In addition to the linearity metrics, we also measure Saccade Length, which is the average Euclidean distance between every successive pair of fixations and Element Coverage, measured by the fraction of words that the participant looked at. Element Coverage and Saccade Length were used to measure the differences between non-novices and novices while the first five measures were used to analyze reading styles and were mostly used to compare source code to natural language text.

3.3 Participants

For the study we used 33 students from Youngstown State University ranging from 0 to 5 years or more of programming experience. We grouped the students into two groups. We consider a non-novice to be a student who was exposed to programming in a prior course. They are typically students enrolled in a higher level course. Novices on the other hand had little or no programming background. The novices were recruited from the Introduction to Programming course and were all given extra credit. They were familiar with various concepts such as variables, looping structures, and data types all done in C++. All participants filled out a questionnaire before the study, we had a total of 18 male and 15 female participants between the ages of 18 and 27. All students were able to speak, read, and write in English, the native language of a majority of participants.

3.4 Tasks

Tasks given to the students were three different natural text paragraphs and seven small C++ programs. The different natural language text programs were all non related topics and were the same ones used by Busjahn et al. [1]. They discussed government and economy, the history of black powder, and the effects of dung beetles into a new environment.
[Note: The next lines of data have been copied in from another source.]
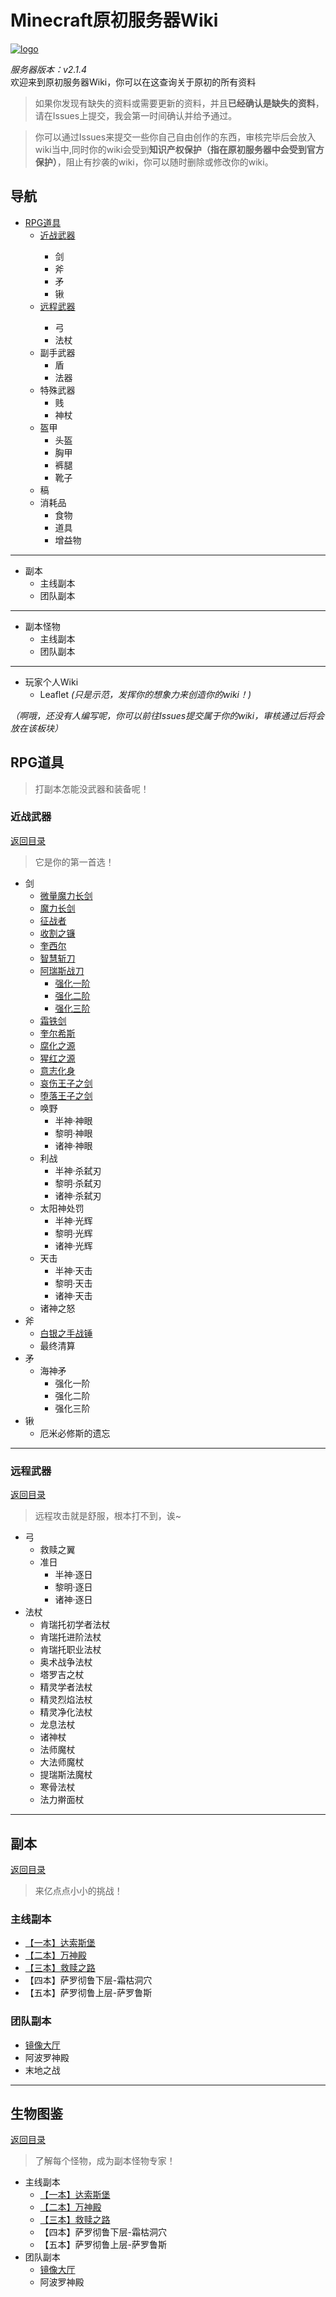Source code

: # Minecraft原初服务器Wiki

<a href="https://ibb.co/g6LS6hY"><img src="https://i.ibb.co/Bw5ywFk/logo.png" alt="logo" border="0"></a>

*服务器版本：v2.1.4*<br/>
欢迎来到原初服务器Wiki，你可以在这查询关于原初的所有资料
>如果你发现有缺失的资料或需要更新的资料，并且**已经确认是缺失的资料**，请在Issues上提交，我会第一时间确认并给予通过。

>你可以通过Issues来提交一些你自己自由创作的东西，审核完毕后会放入wiki当中,同时你的wiki会受到**知识产权保护（指在原初服务器中会受到官方保护）**，阻止有抄袭的wiki，你可以随时删除或修改你的wiki。

## 导航
* <a href="#RPG道具">RPG道具<a/>
  * <a href="#近战武器">近战武器<a/>
    * 剑
    * 斧
    * 矛
    * 锹
  * <a href="#远程武器">远程武器<a/>
    * 弓
    * 法杖
  * 副手武器
    * 盾
    * 法器
  * 特殊武器
    * 贱
    * 神杖
  * 盔甲
    * 头盔
    * 胸甲
    * 裤腿
    * 靴子
  * 稿
  * 消耗品
    * 食物
    * 道具
    * 增益物
---
* 副本
  * 主线副本
  * 团队副本
---
* 副本怪物
  * 主线副本
  * 团队副本
---
* 玩家个人Wiki
  * Leaflet *(只是示范，发挥你的想象力来创造你的wiki！)*
  
*（啊哦，还没有人编写呢，你可以前往Issues提交属于你的wiki，审核通过后将会放在该板块）*
## RPG道具
>打副本怎能没武器和装备呢！
### 近战武器
 <a href="#导航">返回目录<a/>
>它是你的第一首选！
* 剑
  * <a href="https://github.com/LeafletXD/Minecraft-Yuanchu-Server-Wiki/blob/main/Wiki/RPG%E9%81%93%E5%85%B7/%E8%BF%91%E6%88%98%E6%AD%A6%E5%99%A8/%E5%89%91/%E5%BE%AE%E9%87%8F%E9%AD%94%E5%8A%9B%E9%95%BF%E5%89%91.md">微量魔力长剑<a/>
  * <a href="https://github.com/LeafletXD/Minecraft-Yuanchu-Server-Wiki/blob/main/Wiki/RPG%E9%81%93%E5%85%B7/%E8%BF%91%E6%88%98%E6%AD%A6%E5%99%A8/%E5%89%91/%E9%AD%94%E5%8A%9B%E9%95%BF%E5%89%91.md">魔力长剑<a/>
  * <a href="https://github.com/LeafletXD/Minecraft-Yuanchu-Server-Wiki/blob/main/Wiki/RPG%E9%81%93%E5%85%B7/%E8%BF%91%E6%88%98%E6%AD%A6%E5%99%A8/%E5%89%91/%E5%BE%81%E6%88%98%E8%80%85.md">征战者<a/>
  * <a href="https://github.com/LeafletXD/Minecraft-Yuanchu-Server-Wiki/blob/main/Wiki/RPG%E9%81%93%E5%85%B7/%E8%BF%91%E6%88%98%E6%AD%A6%E5%99%A8/%E5%89%91/%E6%94%B6%E5%89%B2%E4%B9%8B%E9%95%B0.md">收割之镰<a/>
  * <a href="https://github.com/LeafletXD/Minecraft-Yuanchu-Server-Wiki/blob/main/Wiki/RPG%E9%81%93%E5%85%B7/%E8%BF%91%E6%88%98%E6%AD%A6%E5%99%A8/%E5%89%91/%E5%A5%8E%E8%A5%BF%E5%B0%94.md">奎西尔<a/>
  * <a href="https://github.com/LeafletXD/Minecraft-Yuanchu-Server-Wiki/blob/main/Wiki/RPG%E9%81%93%E5%85%B7/%E8%BF%91%E6%88%98%E6%AD%A6%E5%99%A8/%E5%89%91/%E6%99%BA%E6%85%A7%E6%96%A9%E5%88%80.md">智慧斩刀<a/>
  * <a href="https://github.com/LeafletXD/Minecraft-Yuanchu-Server-Wiki/blob/main/Wiki/RPG%E9%81%93%E5%85%B7/%E8%BF%91%E6%88%98%E6%AD%A6%E5%99%A8/%E5%89%91/%E9%98%BF%E7%91%9E%E6%96%AF%E6%88%98%E5%88%80.md">阿瑞斯战刀<a/>
    * <a href="https://github.com/LeafletXD/Minecraft-Yuanchu-Server-Wiki/blob/main/Wiki/RPG%E9%81%93%E5%85%B7/%E8%BF%91%E6%88%98%E6%AD%A6%E5%99%A8/%E5%89%91/%E9%98%BF%E7%91%9E%E6%96%AF%E6%88%98%E5%88%80.md#%E5%BC%BA%E5%8C%96">强化一阶<a/>
    * <a href="https://github.com/LeafletXD/Minecraft-Yuanchu-Server-Wiki/blob/main/Wiki/RPG%E9%81%93%E5%85%B7/%E8%BF%91%E6%88%98%E6%AD%A6%E5%99%A8/%E5%89%91/%E9%98%BF%E7%91%9E%E6%96%AF%E6%88%98%E5%88%80.md#%E5%BC%BA%E5%8C%96">强化二阶<a/>
    * <a href="https://github.com/LeafletXD/Minecraft-Yuanchu-Server-Wiki/blob/main/Wiki/RPG%E9%81%93%E5%85%B7/%E8%BF%91%E6%88%98%E6%AD%A6%E5%99%A8/%E5%89%91/%E9%98%BF%E7%91%9E%E6%96%AF%E6%88%98%E5%88%80.md#%E5%BC%BA%E5%8C%96">强化三阶<a/>
  * <a href="https://github.com/LeafletXD/Minecraft-Yuanchu-Server-Wiki/blob/main/Wiki/RPG%E9%81%93%E5%85%B7/%E8%BF%91%E6%88%98%E6%AD%A6%E5%99%A8/%E5%89%91/%E9%9C%9C%E9%93%81%E5%89%91.md">霜铁剑<a/>
  * <a href="https://github.com/LeafletXD/Minecraft-Yuanchu-Server-Wiki/blob/main/Wiki/RPG%E9%81%93%E5%85%B7/%E8%BF%91%E6%88%98%E6%AD%A6%E5%99%A8/%E5%89%91/%E5%A5%8E%E5%B0%94%E5%B8%8C%E6%96%AF.md">奎尔希斯<a/>
  * <a href="https://github.com/LeafletXD/Minecraft-Yuanchu-Server-Wiki/blob/main/Wiki/RPG%E9%81%93%E5%85%B7/%E8%BF%91%E6%88%98%E6%AD%A6%E5%99%A8/%E5%89%91/%E8%85%90%E5%8C%96%E4%B9%8B%E6%BA%90.md">腐化之源<a/>
  * <a href="https://github.com/LeafletXD/Minecraft-Yuanchu-Server-Wiki/blob/main/Wiki/RPG%E9%81%93%E5%85%B7/%E8%BF%91%E6%88%98%E6%AD%A6%E5%99%A8/%E5%89%91/%E7%8C%A9%E7%BA%A2%E4%B9%8B%E6%BA%90.md">猩红之源<a/>
  * <a href="https://github.com/LeafletXD/Minecraft-Yuanchu-Server-Wiki/blob/main/Wiki/RPG%E9%81%93%E5%85%B7/%E8%BF%91%E6%88%98%E6%AD%A6%E5%99%A8/%E5%89%91/%E6%84%8F%E5%BF%97%E5%8C%96%E8%BA%AB.md">意志化身<a/>
  * <a href="https://github.com/LeafletXD/Minecraft-Yuanchu-Server-Wiki/blob/main/Wiki/RPG%E9%81%93%E5%85%B7/%E8%BF%91%E6%88%98%E6%AD%A6%E5%99%A8/%E5%89%91/%E5%93%80%E4%BC%A4%E7%8E%8B%E5%AD%90%E4%B9%8B%E5%89%91.md">哀伤王子之剑<a/>
  * <a href="https://github.com/LeafletXD/Minecraft-Yuanchu-Server-Wiki/blob/main/Wiki/RPG%E9%81%93%E5%85%B7/%E8%BF%91%E6%88%98%E6%AD%A6%E5%99%A8/%E5%89%91/%E5%A0%95%E8%90%BD%E7%8E%8B%E5%AD%90%E4%B9%8B%E5%89%91.md">堕落王子之剑<a/>
  * 唤野
    * 半神·神眼
    * 黎明·神眼
    * 诸神·神眼
  * 利战
    * 半神·杀弑刃
    * 黎明·杀弑刃
    * 诸神·杀弑刃
  * 太阳神处罚
    * 半神·光辉
    * 黎明·光辉
    * 诸神·光辉
  * 天击
    * 半神·天击 
    * 黎明·天击
    * 诸神·天击
  * 诸神之怒
* 斧
  * <a href="https://github.com/LeafletXD/Minecraft-Yuanchu-Server-Wiki/blob/main/Wiki/RPG%E9%81%93%E5%85%B7/%E8%BF%91%E6%88%98%E6%AD%A6%E5%99%A8/%E6%96%A7/%E7%99%BD%E9%93%B6%E4%B9%8B%E6%89%8B%E6%88%98%E9%94%A4.md">白银之手战锤<a/>
  * 最终清算
* 矛
  * 海神矛
    * 强化一阶
    * 强化二阶
    * 强化三阶
* 锹
  * 厄米必修斯的遗忘
---
### 远程武器
 <a href="#导航">返回目录<a/>
>远程攻击就是舒服，根本打不到，诶~
* 弓
  * 救赎之翼
  * 准日
    * 半神·逐日
    * 黎明·逐日
    * 诸神·逐日
* 法杖
  * 肯瑞托初学者法杖
  * 肯瑞托进阶法杖
  * 肯瑞托职业法杖
  * 奥术战争法杖
  * 塔罗吉之杖
  * 精灵学者法杖
  * 精灵烈焰法杖
  * 精灵净化法杖
  * 龙息法杖
  * 诸神杖
  * 法师魔杖
  * 大法师魔杖
  * 提瑞斯法魔杖
  * 寒骨法杖
  * 法力擀面杖
---
## 副本
 <a href="#导航">返回目录<a/>
>来亿点点小小的挑战！
### 主线副本
* <a href="https://github.com/LeafletXD/Minecraft-Yuanchu-Server-Wiki/blob/main/Wiki/%E5%89%AF%E6%9C%AC/%E4%B8%BB%E7%BA%BF%E5%89%AF%E6%9C%AC/%E3%80%90%E4%B8%80%E6%9C%AC%E3%80%91%E8%BE%BE%E7%B4%A2%E6%96%AF%E5%A0%A1.md">【一本】达索斯堡<a/>
* <a href="https://github.com/LeafletXD/Minecraft-Yuanchu-Server-Wiki/blob/main/Wiki/%E5%89%AF%E6%9C%AC/%E4%B8%BB%E7%BA%BF%E5%89%AF%E6%9C%AC/%E3%80%90%E4%BA%8C%E6%9C%AC%E3%80%91%E4%B8%87%E7%A5%9E%E6%AE%BF.md">【二本】万神殿<a/>
* <a href="https://github.com/LeafletXD/Minecraft-Yuanchu-Server-Wiki/blob/main/Wiki/%E5%89%AF%E6%9C%AC/%E4%B8%BB%E7%BA%BF%E5%89%AF%E6%9C%AC/%E3%80%90%E4%B8%89%E6%9C%AC%E3%80%91%E6%95%91%E8%B5%8E%E4%B9%8B%E8%B7%AF.md">【三本】救赎之路<a/>
* 【四本】萨罗彻鲁下层-霜枯洞穴
* 【五本】萨罗彻鲁上层-萨罗鲁斯
### 团队副本
* <a href="https://github.com/LeafletXD/Minecraft-Yuanchu-Server-Wiki/blob/main/Wiki/%E5%89%AF%E6%9C%AC/%E5%9B%A2%E9%98%9F%E5%89%AF%E6%9C%AC/%E9%95%9C%E5%83%8F%E5%A4%A7%E5%8E%85.md">镜像大厅<a/> 
* 阿波罗神殿
* 末地之战
---
## 生物图鉴
 <a href="#导航">返回目录<a/>
>了解每个怪物，成为副本怪物专家！
  * 主线副本
    * <a href="https://github.com/LeafletXD/Minecraft-Yuanchu-Server-Wiki/blob/main/Wiki/%E7%94%9F%E7%89%A9%E5%9B%BE%E9%89%B4/%E3%80%90%E4%B8%80%E6%9C%AC%E3%80%91%E8%BE%BE%E7%B4%A2%E6%96%AF%E5%A0%A1.md">【一本】达索斯堡<a/>
    * <a href="https://github.com/LeafletXD/Minecraft-Yuanchu-Server-Wiki/blob/main/Wiki/%E7%94%9F%E7%89%A9%E5%9B%BE%E9%89%B4/%E3%80%90%E4%BA%8C%E6%9C%AC%E3%80%91%E4%B8%87%E7%A5%9E%E6%AE%BF.md">【二本】万神殿<a/>
    * <a href="https://github.com/LeafletXD/Minecraft-Yuanchu-Server-Wiki/blob/main/Wiki/%E7%94%9F%E7%89%A9%E5%9B%BE%E9%89%B4/%E3%80%90%E4%B8%89%E6%9C%AC%E3%80%91%E6%95%91%E8%B5%8E%E4%B9%8B%E8%B7%AF.md">【三本】救赎之路<a/>
    * 【四本】萨罗彻鲁下层-霜枯洞穴
    * 【五本】萨罗彻鲁上层-萨罗鲁斯
  * 团队副本
    * <a href="https://github.com/LeafletXD/Minecraft-Yuanchu-Server-Wiki/blob/main/Wiki/%E7%94%9F%E7%89%A9%E5%9B%BE%E9%89%B4/%E9%95%9C%E5%83%8F%E5%A4%A7%E5%8E%85.md">镜像大厅<a/> 
    * 阿波罗神殿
The C++ programs were all formulated with the understanding that novice programmers were part of the study. Given that information, we made the programs easy enough for a student going through the Introduction to Programming course to figure out. We included different concepts in each program including loops and nested loops, as well as input statements. While there was a range in difficulty of the programs, they were not overly difficult.

The natural text tasks were presented first (in a random order) followed by the seven source code tasks (in a random order). Subjects announced out loud when they were ready to begin the test and used the mouse to continue on to the next slide. Subjects selected one of three numbers (in a random order) after each task and answered the question that followed using the mouse or keyboard. After each task, subjects were presented with a short questionnaire about the difficulty of the task and their confidence in their answer. After all tasks were answered, test subjects were presented with a post questionnaire that asked about difficulty, time needed, and if any problems occurred during the test.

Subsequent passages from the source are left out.